The Galaxy S10+ has a metal frame that is so thin on the side, and the screen is still pretty tightly curved with even smaller bezels. It’s a recipe for extra accidental touches, because there just aren’t that many ways to hold the phone without touching the screen. I’ve double-checked that I have accidental touch rejection turned on in the software, and that I hadn’t triggered the increased sensitivity setting, but no luck.

I thought I was going crazy because I’ve been completely happy with this form factor in prior phones, up to the Note 9, but my suspicions were confirmed after speaking to several other reviewers with the phone.
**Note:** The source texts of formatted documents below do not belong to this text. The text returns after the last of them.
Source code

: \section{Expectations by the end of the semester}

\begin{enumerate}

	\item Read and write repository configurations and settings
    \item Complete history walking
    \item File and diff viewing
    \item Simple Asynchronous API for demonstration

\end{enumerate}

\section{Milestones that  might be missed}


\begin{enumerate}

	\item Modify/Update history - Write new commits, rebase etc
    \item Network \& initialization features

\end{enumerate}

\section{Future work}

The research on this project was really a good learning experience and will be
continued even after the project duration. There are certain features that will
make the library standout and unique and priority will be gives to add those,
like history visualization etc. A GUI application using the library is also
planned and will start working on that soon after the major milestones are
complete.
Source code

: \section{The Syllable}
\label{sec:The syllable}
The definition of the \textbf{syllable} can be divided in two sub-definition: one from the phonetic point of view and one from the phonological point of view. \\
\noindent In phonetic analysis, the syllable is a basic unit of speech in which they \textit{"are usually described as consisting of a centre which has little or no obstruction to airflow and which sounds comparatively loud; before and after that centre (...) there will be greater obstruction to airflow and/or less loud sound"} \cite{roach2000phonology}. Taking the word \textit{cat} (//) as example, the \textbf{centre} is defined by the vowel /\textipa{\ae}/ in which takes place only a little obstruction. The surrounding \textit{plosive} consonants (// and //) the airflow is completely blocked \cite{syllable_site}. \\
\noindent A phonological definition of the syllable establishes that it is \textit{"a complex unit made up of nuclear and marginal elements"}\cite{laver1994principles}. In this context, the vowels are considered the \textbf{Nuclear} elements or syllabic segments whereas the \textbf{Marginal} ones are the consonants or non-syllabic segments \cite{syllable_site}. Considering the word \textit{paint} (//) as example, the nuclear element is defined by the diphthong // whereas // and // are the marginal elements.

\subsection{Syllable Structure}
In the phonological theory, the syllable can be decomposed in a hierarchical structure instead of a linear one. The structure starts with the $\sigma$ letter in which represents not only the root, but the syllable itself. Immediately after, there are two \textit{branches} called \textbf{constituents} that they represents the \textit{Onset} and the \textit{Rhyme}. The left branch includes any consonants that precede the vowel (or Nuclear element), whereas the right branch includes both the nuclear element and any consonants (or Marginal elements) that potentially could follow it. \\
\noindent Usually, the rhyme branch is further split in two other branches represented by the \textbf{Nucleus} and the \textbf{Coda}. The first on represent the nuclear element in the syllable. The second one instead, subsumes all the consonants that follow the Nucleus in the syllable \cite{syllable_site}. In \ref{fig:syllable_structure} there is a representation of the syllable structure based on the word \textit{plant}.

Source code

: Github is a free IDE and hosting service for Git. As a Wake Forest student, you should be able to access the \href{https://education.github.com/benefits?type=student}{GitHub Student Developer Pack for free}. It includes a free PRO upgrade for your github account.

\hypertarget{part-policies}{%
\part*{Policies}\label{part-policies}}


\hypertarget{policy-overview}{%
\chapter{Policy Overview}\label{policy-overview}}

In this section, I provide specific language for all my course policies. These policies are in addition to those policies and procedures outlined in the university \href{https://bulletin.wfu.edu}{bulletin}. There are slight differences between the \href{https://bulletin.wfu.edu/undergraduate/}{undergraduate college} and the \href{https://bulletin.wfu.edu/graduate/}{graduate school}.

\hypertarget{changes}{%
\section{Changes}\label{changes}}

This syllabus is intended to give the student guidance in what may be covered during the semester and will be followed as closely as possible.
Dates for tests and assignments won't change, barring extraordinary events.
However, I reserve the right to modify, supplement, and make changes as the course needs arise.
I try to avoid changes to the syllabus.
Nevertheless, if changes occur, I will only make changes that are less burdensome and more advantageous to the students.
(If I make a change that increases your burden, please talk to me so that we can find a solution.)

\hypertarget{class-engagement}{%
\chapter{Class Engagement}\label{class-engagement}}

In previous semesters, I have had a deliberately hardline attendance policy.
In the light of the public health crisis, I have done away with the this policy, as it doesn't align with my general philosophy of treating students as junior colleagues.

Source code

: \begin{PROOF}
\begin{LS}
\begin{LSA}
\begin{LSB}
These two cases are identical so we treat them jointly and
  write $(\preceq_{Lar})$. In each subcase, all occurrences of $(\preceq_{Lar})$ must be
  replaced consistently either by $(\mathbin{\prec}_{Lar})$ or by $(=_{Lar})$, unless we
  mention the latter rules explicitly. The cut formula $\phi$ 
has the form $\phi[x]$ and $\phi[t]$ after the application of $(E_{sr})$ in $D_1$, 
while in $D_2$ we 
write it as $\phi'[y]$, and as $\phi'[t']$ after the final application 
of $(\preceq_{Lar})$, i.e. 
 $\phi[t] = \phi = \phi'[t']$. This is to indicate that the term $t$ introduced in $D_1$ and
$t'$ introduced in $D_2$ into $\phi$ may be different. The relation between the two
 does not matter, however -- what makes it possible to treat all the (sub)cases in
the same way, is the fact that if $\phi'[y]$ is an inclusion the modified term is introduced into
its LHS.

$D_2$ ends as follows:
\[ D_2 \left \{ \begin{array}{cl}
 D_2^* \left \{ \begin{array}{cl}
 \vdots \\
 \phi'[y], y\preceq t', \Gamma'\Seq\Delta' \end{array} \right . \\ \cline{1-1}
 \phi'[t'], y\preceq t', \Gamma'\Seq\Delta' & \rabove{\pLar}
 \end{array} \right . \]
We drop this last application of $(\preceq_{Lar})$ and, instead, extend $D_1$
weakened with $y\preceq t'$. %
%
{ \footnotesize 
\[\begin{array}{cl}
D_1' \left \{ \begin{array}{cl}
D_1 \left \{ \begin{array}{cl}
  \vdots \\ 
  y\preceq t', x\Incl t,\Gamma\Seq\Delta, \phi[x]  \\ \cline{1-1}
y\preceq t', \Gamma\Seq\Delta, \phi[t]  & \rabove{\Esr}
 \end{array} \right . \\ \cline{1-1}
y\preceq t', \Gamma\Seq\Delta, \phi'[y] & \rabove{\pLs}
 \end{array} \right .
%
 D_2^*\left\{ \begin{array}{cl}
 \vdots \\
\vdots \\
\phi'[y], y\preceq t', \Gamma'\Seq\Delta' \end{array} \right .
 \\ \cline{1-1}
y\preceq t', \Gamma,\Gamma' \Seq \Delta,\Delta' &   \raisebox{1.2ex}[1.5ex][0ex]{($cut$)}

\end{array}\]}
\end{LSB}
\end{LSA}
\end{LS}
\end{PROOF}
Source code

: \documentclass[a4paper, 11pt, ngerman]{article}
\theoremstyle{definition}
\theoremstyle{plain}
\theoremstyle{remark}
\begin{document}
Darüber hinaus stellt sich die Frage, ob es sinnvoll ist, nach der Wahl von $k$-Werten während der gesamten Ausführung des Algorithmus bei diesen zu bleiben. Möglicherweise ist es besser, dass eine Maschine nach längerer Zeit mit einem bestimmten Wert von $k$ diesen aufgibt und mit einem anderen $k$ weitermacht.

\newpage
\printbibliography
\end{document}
Perhaps the situation will be better on the smaller Galaxy S10, which I’m excited to use as I’d prefer a smaller version for ergonomic reasons. Here’s to hoping I can adjust my muscle memory a bit, as with the fingerprint sensor, to find a better way to use the phone.

Battery life is immense

Samsung upped the battery size on both the Galaxy S10 and S10+, while shipping a bigger battery in the S10e than was in the S9. And I have to say it’s absolutely amazing. I’m happy with the Galaxy S10+’s battery life even taking into account my use of the Note 9 up to this point. This phone just doesn’t want to die, no matter what you throw at it. Lots of tethering, camera use, screen on time and more — it doesn’t matter, it just lasts all day.

On an extremely long travel day, which is typically murder on a smartphone battery, I was particularly impressed by the S10+. Going from early in the morning, to and through the airport, on a long flight (sadly with little sleep) and the next airport and connecting flight, I went 18 hours before dipping under 10%. That’s with nearly 5 hours of screen-on time, hours of podcast listening, and always on display active the whole time. That is use that would have me charge up my Pixel 3 XL at least once and still be hitting the danger zone at the end.

This also gives me hope for the smaller Galaxy S10, and even the S10e, too. Not everyone is going to use their phone as hard as I have the last few days, and they’re going to be able to go through a day with a considerable amount of power left in the tank.

More to come

My full review of the Galaxy S10+ will arrive in due time, but for now this is a good compendium of initial thoughts. Feel free to ask as many questions as you’d like, and I’ll try to answer them directly or incorporate your biggest concerns into my review!